START Data records

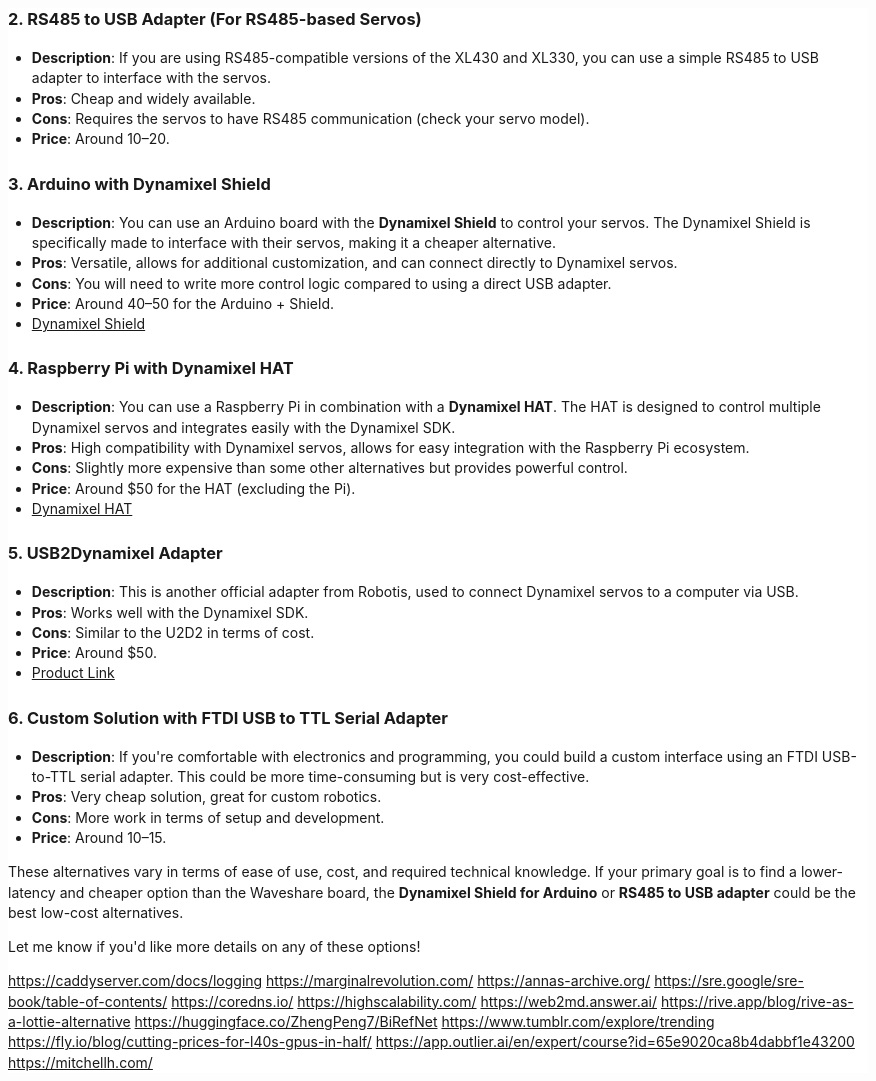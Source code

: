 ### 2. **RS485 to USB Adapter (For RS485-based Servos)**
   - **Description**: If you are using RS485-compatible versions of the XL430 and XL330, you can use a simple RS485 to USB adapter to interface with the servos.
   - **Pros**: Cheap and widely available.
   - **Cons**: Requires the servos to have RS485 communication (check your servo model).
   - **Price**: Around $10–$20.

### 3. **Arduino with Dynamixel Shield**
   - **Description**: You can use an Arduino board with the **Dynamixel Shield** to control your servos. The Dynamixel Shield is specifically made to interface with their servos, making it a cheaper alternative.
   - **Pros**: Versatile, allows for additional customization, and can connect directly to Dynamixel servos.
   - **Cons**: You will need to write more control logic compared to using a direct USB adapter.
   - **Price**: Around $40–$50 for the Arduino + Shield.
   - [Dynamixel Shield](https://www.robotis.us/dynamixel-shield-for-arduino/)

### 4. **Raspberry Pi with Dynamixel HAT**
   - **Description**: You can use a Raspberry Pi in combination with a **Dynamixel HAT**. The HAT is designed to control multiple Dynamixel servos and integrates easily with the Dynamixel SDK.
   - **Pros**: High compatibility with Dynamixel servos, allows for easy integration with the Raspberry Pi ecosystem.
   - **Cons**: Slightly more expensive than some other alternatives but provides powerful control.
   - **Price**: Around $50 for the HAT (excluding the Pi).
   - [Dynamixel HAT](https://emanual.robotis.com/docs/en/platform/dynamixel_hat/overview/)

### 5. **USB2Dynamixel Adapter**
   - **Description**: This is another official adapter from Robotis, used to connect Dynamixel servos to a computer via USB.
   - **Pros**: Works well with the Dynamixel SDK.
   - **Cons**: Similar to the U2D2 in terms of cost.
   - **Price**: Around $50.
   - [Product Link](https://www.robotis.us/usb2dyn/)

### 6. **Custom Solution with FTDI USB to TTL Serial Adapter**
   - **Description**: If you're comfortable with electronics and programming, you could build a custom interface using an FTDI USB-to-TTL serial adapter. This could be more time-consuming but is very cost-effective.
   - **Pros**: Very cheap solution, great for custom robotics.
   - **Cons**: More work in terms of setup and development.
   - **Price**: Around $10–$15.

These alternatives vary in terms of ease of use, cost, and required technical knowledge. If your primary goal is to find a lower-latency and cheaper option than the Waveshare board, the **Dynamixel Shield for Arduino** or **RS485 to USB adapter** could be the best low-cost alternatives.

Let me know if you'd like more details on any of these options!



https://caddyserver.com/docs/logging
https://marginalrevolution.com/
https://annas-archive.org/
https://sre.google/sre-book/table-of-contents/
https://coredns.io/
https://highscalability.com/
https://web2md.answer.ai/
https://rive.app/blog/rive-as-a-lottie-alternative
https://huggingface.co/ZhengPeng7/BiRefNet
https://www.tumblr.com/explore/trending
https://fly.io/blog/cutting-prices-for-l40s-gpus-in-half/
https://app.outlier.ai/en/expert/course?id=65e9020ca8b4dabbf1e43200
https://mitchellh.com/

END Data records
START Data records

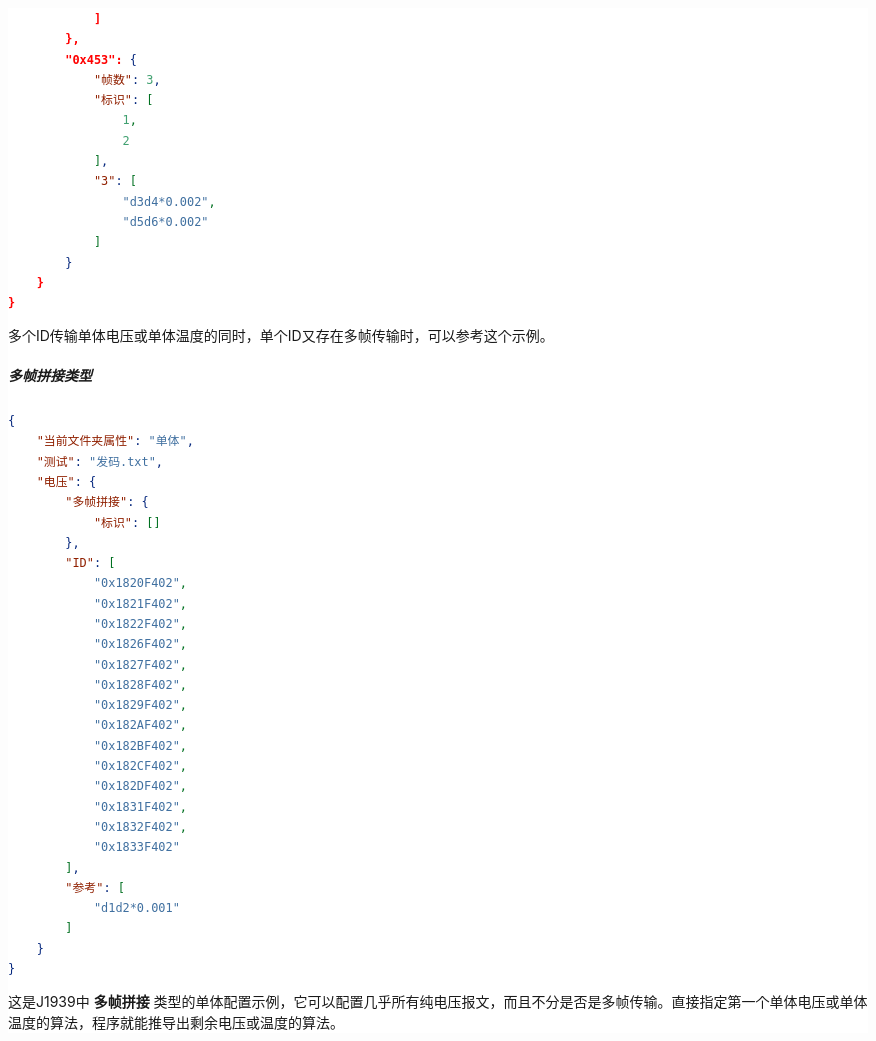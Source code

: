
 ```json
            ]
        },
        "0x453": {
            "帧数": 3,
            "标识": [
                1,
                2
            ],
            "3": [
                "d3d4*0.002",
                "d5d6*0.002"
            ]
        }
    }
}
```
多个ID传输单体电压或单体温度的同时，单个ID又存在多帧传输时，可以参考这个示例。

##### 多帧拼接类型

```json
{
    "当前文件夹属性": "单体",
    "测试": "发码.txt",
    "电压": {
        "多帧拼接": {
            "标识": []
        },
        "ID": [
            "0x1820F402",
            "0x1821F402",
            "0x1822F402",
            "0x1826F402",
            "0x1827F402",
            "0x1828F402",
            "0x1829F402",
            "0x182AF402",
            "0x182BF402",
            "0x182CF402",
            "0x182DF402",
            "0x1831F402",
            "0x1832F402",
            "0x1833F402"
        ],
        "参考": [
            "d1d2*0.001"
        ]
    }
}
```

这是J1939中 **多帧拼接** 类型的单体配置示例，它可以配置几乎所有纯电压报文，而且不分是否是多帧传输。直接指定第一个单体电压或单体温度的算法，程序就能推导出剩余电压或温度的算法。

END Data records

### What the task asks
Scan the lines above for "interface", then copy every one that has it.

### Response below
   - **Description**: If you are using RS485-compatible versions of the XL430 and XL330, you can use a simple RS485 to USB adapter to interface with the servos.
   - **Description**: You can use an Arduino board with the **Dynamixel Shield** to control your servos. The Dynamixel Shield is specifically made to interface with their servos, making it a cheaper alternative.
   - **Description**: If you're comfortable with electronics and programming, you could build a custom interface using an FTDI USB-to-TTL serial adapter. This could be more time-consuming but is very cost-effective.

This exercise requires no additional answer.